[Your goal]: Return every line of the data below exactly, but do not include the images.

### Available records

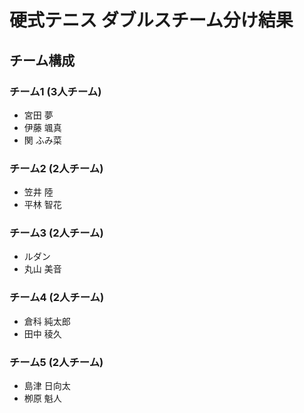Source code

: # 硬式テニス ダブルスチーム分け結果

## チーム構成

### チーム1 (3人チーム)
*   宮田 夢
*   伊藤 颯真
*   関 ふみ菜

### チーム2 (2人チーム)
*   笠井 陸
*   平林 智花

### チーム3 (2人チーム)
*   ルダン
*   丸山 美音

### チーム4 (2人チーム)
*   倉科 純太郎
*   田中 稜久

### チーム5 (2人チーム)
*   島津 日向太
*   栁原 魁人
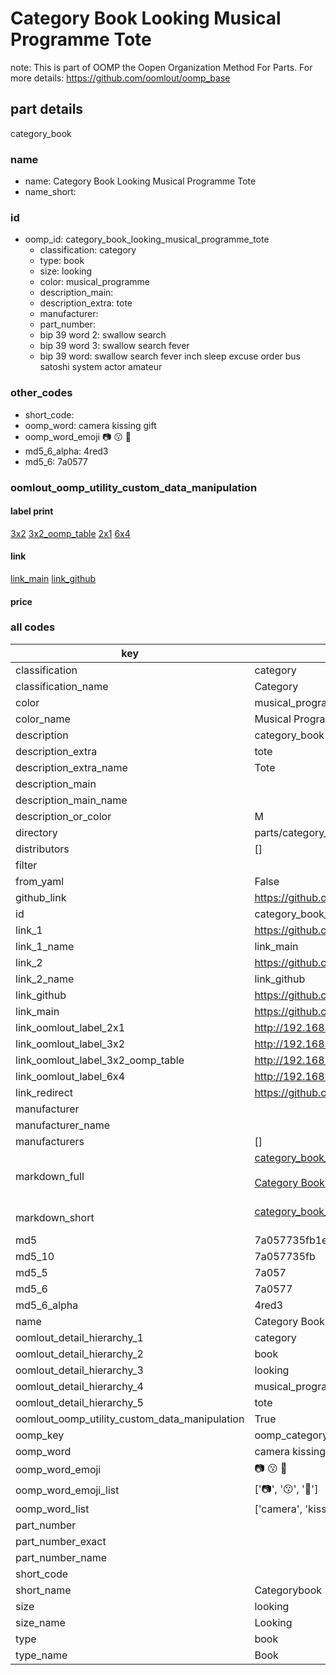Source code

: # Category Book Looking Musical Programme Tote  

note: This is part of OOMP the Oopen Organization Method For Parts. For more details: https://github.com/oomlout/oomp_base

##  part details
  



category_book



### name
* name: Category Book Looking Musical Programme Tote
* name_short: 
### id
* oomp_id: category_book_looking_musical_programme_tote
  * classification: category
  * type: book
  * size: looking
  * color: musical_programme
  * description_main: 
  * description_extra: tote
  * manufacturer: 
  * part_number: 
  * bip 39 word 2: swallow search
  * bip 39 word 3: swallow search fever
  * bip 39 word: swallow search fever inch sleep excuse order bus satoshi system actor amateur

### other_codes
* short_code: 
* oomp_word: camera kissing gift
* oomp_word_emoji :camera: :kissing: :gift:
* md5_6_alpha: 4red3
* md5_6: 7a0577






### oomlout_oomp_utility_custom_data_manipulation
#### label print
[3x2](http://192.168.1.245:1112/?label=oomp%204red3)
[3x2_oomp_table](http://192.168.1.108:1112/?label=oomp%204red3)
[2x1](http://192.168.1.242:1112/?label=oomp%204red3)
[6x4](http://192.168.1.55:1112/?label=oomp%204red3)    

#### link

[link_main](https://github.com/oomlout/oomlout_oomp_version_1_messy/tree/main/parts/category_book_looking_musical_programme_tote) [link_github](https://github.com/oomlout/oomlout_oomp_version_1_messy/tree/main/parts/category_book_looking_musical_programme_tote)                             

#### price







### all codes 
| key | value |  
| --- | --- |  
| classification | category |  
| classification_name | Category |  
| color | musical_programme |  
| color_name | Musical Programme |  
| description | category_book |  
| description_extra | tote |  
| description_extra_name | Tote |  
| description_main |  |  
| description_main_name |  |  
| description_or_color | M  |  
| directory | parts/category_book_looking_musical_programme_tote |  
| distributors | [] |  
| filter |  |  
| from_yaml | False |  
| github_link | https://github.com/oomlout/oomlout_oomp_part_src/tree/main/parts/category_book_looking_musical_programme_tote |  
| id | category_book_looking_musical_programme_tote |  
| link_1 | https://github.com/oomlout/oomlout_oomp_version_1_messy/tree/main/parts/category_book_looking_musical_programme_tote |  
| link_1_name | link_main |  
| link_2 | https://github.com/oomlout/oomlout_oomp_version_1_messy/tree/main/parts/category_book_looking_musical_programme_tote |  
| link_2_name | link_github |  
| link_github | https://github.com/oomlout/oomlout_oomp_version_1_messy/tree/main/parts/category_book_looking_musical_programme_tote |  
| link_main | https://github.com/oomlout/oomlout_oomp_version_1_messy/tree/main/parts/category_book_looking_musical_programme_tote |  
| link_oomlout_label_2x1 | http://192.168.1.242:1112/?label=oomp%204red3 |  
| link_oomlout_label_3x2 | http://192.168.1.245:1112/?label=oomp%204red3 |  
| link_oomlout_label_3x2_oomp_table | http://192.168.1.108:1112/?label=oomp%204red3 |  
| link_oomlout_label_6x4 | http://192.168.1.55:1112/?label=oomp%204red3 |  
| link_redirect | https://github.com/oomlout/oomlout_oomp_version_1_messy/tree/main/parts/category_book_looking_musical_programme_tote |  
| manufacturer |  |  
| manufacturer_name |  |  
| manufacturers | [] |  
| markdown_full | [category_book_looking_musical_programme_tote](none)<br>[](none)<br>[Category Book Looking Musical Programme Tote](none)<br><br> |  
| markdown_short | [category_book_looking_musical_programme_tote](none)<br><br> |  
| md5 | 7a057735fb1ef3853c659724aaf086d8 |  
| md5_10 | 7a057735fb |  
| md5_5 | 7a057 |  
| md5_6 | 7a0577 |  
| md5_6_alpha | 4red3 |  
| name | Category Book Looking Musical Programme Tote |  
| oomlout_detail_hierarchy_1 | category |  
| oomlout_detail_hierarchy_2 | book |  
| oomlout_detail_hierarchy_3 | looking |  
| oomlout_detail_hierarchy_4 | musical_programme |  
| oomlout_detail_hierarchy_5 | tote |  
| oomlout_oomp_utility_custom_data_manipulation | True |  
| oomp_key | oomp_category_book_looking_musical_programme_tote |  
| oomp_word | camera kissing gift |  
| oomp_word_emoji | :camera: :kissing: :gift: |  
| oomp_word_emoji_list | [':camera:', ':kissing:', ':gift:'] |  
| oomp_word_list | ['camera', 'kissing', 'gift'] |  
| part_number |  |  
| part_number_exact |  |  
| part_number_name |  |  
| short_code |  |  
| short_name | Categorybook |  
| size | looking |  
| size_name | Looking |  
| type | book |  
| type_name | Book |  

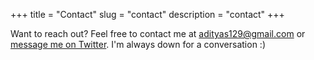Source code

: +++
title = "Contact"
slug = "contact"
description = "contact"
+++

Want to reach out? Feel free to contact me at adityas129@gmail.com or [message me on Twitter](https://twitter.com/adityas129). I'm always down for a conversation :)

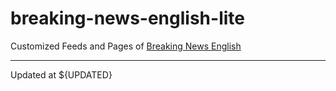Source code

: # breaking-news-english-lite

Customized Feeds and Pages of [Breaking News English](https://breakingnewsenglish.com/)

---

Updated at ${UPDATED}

######

[Response]:
Source code

: # 硬式テニス ダブルスチーム分け結果

## チーム構成

### チーム1 (3人チーム)
*   宮田 夢
*   伊藤 颯真
*   関 ふみ菜

### チーム2 (2人チーム)
*   笠井 陸
*   平林 智花

### チーム3 (2人チーム)
*   ルダン
*   丸山 美音

### チーム4 (2人チーム)
*   倉科 純太郎
*   田中 稜久

### チーム5 (2人チーム)
*   島津 日向太
*   栁原 魁人
Source code

: # Category Book Looking Musical Programme Tote  

note: This is part of OOMP the Oopen Organization Method For Parts. For more details: https://github.com/oomlout/oomp_base

##  part details
  



category_book



### name
* name: Category Book Looking Musical Programme Tote
* name_short: 
### id
* oomp_id: category_book_looking_musical_programme_tote
  * classification: category
  * type: book
  * size: looking
  * color: musical_programme
  * description_main: 
  * description_extra: tote
  * manufacturer: 
  * part_number: 
  * bip 39 word 2: swallow search
  * bip 39 word 3: swallow search fever
  * bip 39 word: swallow search fever inch sleep excuse order bus satoshi system actor amateur

### other_codes
* short_code: 
* oomp_word: camera kissing gift
* oomp_word_emoji :camera: :kissing: :gift:
* md5_6_alpha: 4red3
* md5_6: 7a0577






### oomlout_oomp_utility_custom_data_manipulation
#### label print
[3x2](http://192.168.1.245:1112/?label=oomp%204red3)
[3x2_oomp_table](http://192.168.1.108:1112/?label=oomp%204red3)
[2x1](http://192.168.1.242:1112/?label=oomp%204red3)
[6x4](http://192.168.1.55:1112/?label=oomp%204red3)    

#### link

[link_main](https://github.com/oomlout/oomlout_oomp_version_1_messy/tree/main/parts/category_book_looking_musical_programme_tote) [link_github](https://github.com/oomlout/oomlout_oomp_version_1_messy/tree/main/parts/category_book_looking_musical_programme_tote)                             

#### price







### all codes 
| key | value |  
| --- | --- |  
| classification | category |  
| classification_name | Category |  
| color | musical_programme |  
| color_name | Musical Programme |  
| description | category_book |  
| description_extra | tote |  
| description_extra_name | Tote |  
| description_main |  |  
| description_main_name |  |  
| description_or_color | M  |  
| directory | parts/category_book_looking_musical_programme_tote |  
| distributors | [] |  
| filter |  |  
| from_yaml | False |  
| github_link | https://github.com/oomlout/oomlout_oomp_part_src/tree/main/parts/category_book_looking_musical_programme_tote |  
| id | category_book_looking_musical_programme_tote |  
| link_1 | https://github.com/oomlout/oomlout_oomp_version_1_messy/tree/main/parts/category_book_looking_musical_programme_tote |  
| link_1_name | link_main |  
| link_2 | https://github.com/oomlout/oomlout_oomp_version_1_messy/tree/main/parts/category_book_looking_musical_programme_tote |  
| link_2_name | link_github |  
| link_github | https://github.com/oomlout/oomlout_oomp_version_1_messy/tree/main/parts/category_book_looking_musical_programme_tote |  
| link_main | https://github.com/oomlout/oomlout_oomp_version_1_messy/tree/main/parts/category_book_looking_musical_programme_tote |  
| link_oomlout_label_2x1 | http://192.168.1.242:1112/?label=oomp%204red3 |  
| link_oomlout_label_3x2 | http://192.168.1.245:1112/?label=oomp%204red3 |  
| link_oomlout_label_3x2_oomp_table | http://192.168.1.108:1112/?label=oomp%204red3 |  
| link_oomlout_label_6x4 | http://192.168.1.55:1112/?label=oomp%204red3 |  
| link_redirect | https://github.com/oomlout/oomlout_oomp_version_1_messy/tree/main/parts/category_book_looking_musical_programme_tote |  
| manufacturer |  |  
| manufacturer_name |  |  
| manufacturers | [] |  
| markdown_full | [category_book_looking_musical_programme_tote](none)<br>[](none)<br>[Category Book Looking Musical Programme Tote](none)<br><br> |  
| markdown_short | [category_book_looking_musical_programme_tote](none)<br><br> |  
| md5 | 7a057735fb1ef3853c659724aaf086d8 |  
| md5_10 | 7a057735fb |  
| md5_5 | 7a057 |  
| md5_6 | 7a0577 |  
| md5_6_alpha | 4red3 |  
| name | Category Book Looking Musical Programme Tote |  
| oomlout_detail_hierarchy_1 | category |  
| oomlout_detail_hierarchy_2 | book |  
| oomlout_detail_hierarchy_3 | looking |  
| oomlout_detail_hierarchy_4 | musical_programme |  
| oomlout_detail_hierarchy_5 | tote |  
| oomlout_oomp_utility_custom_data_manipulation | True |  
| oomp_key | oomp_category_book_looking_musical_programme_tote |  
| oomp_word | camera kissing gift |  
| oomp_word_emoji | :camera: :kissing: :gift: |  
| oomp_word_emoji_list | [':camera:', ':kissing:', ':gift:'] |  
| oomp_word_list | ['camera', 'kissing', 'gift'] |  
| part_number |  |  
| part_number_exact |  |  
| part_number_name |  |  
| short_code |  |  
| short_name | Categorybook |  
| size | looking |  
| size_name | Looking |  
| type | book |  
| type_name | Book |  

Source code

: +++
title = "Contact"
slug = "contact"
description = "contact"
+++

Want to reach out? Feel free to contact me at adityas129@gmail.com or [message me on Twitter](https://twitter.com/adityas129). I'm always down for a conversation :)

Source code

: # breaking-news-english-lite

Customized Feeds and Pages of [Breaking News English](https://breakingnewsenglish.com/)

---

Updated at ${UPDATED}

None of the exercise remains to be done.